Tuesday, May 5, 2009

Ramblings...

Up really early today 4:30 am. I'm hoping the trend continues that i do not need as much sleep at night to feel rested. Last night i went to sleep at 10, so what 6ish hours and i'm feeling pretty good. I think my new meds are helping, yeah! Now to get just a bit more motivated to do stuff before work than sit in front of the computer drinking coffee and browsing, LOL.
Yesterday my co-worker came back from maternity leave, PHEW. There was speculation that she wouldn't return and that made me nervous that i'd be asked to work full time all summer. So this week i'm working 4 days, next week 3 days. YEAH!
Next Friday we leave for our first camping trip. We are going to a state park with friends. Faith will have fun with her little friends i'm sure and it will be great to get away from home for a couple days and relax a bit.
My new "sewing" machine (it's a coverstitch but i know most of my readers don't really know what that is) is great. I'm learning it and for the small amount of time i've practiced with it, i am getting pretty good results. A bit more practice and I think i'll have it down.

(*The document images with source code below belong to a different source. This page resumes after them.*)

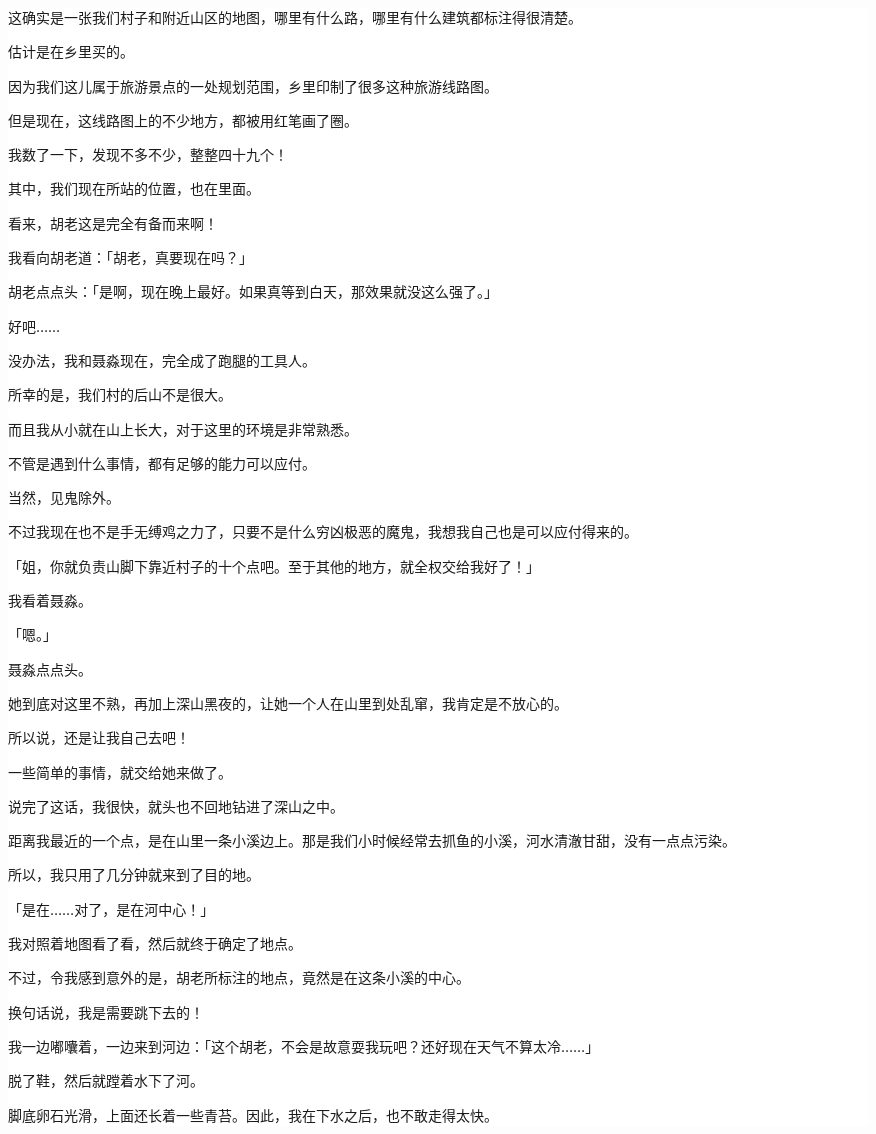 这确实是一张我们村子和附近山区的地图，哪里有什么路，哪里有什么建筑都标注得很清楚。

估计是在乡里买的。

因为我们这儿属于旅游景点的一处规划范围，乡里印制了很多这种旅游线路图。

但是现在，这线路图上的不少地方，都被用红笔画了圈。

我数了一下，发现不多不少，整整四十九个！

其中，我们现在所站的位置，也在里面。

看来，胡老这是完全有备而来啊！

我看向胡老道：「胡老，真要现在吗？」

胡老点点头：「是啊，现在晚上最好。如果真等到白天，那效果就没这么强了。」

好吧……

没办法，我和聂淼现在，完全成了跑腿的工具人。

所幸的是，我们村的后山不是很大。

而且我从小就在山上长大，对于这里的环境是非常熟悉。

不管是遇到什么事情，都有足够的能力可以应付。

当然，见鬼除外。

不过我现在也不是手无缚鸡之力了，只要不是什么穷凶极恶的魔鬼，我想我自己也是可以应付得来的。

「姐，你就负责山脚下靠近村子的十个点吧。至于其他的地方，就全权交给我好了！」

我看着聂淼。

「嗯。」

聂淼点点头。

她到底对这里不熟，再加上深山黑夜的，让她一个人在山里到处乱窜，我肯定是不放心的。

所以说，还是让我自己去吧！

一些简单的事情，就交给她来做了。

说完了这话，我很快，就头也不回地钻进了深山之中。

距离我最近的一个点，是在山里一条小溪边上。那是我们小时候经常去抓鱼的小溪，河水清澈甘甜，没有一点点污染。

所以，我只用了几分钟就来到了目的地。

「是在……对了，是在河中心！」

我对照着地图看了看，然后就终于确定了地点。

不过，令我感到意外的是，胡老所标注的地点，竟然是在这条小溪的中心。

换句话说，我是需要跳下去的！

我一边嘟囔着，一边来到河边：「这个胡老，不会是故意耍我玩吧？还好现在天气不算太冷……」

脱了鞋，然后就蹚着水下了河。

脚底卵石光滑，上面还长着一些青苔。因此，我在下水之后，也不敢走得太快。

Faith is very very very busy these days. Always up to something. Her vocabulary is amazing, but unfortunately she has picked up a couple words she shouldn't have. For example she got mad at her Daddy for taking away her toothbrush and came running to me and said "Now i can't brush my *damn* teeth". I scolded her of course, but OMG i admit it, i was laughing hard on the inside. She getting extremely excited about having a "camping party" with all her "friends". Have i mentioned that she thinks every kid is her "friend", it's adorable. We'll see total strangers and she'll refer to their children as her "friend". And even say "bye friend". I think it's adorable and good that she just likes everyone :-)
Missing my dad a lot lately, i know what a kick he would get out of her and how much fun they would have. But i also remind myself of how sick he was and how great it is that he doesn't suffer pain anymore. I know he's watching over us, but i'm still sad to not have him here. I still catch myself wanting to pick up the phone and call him to tell him something, or to ask him a question about something. I've been really struggling with the fact that I am 32 years old and already lost a parent, somehow it just doesn't seem fair at all.
My brother's health is on my mind a lot lately too. His hips are both shot and he is facing hip replacements hopefully sometime over the summer. He has other problems as well, all caused by years of hard work doing construction. He finally had to call it quits working a bit ago, he just couldn't do it anymore. I worry for his family finances, i worry for his wife and the stress this is causing them both. I am hoping that he gets approved for worker's compensation to cover not only lost wages but to pay for the surgery he really needs. He's only 42, too young to have such health issues.
Well i suppose i should go and get ready for work. Lots of work waiting for me, catching up on stuff that has gotten piled up, makes the day go faster though. I do find myself fretting at work about the things waiting at home though, hopefully now that i will have an extra day or two each week to stay home, i will get more caught up and feel more at ease about it.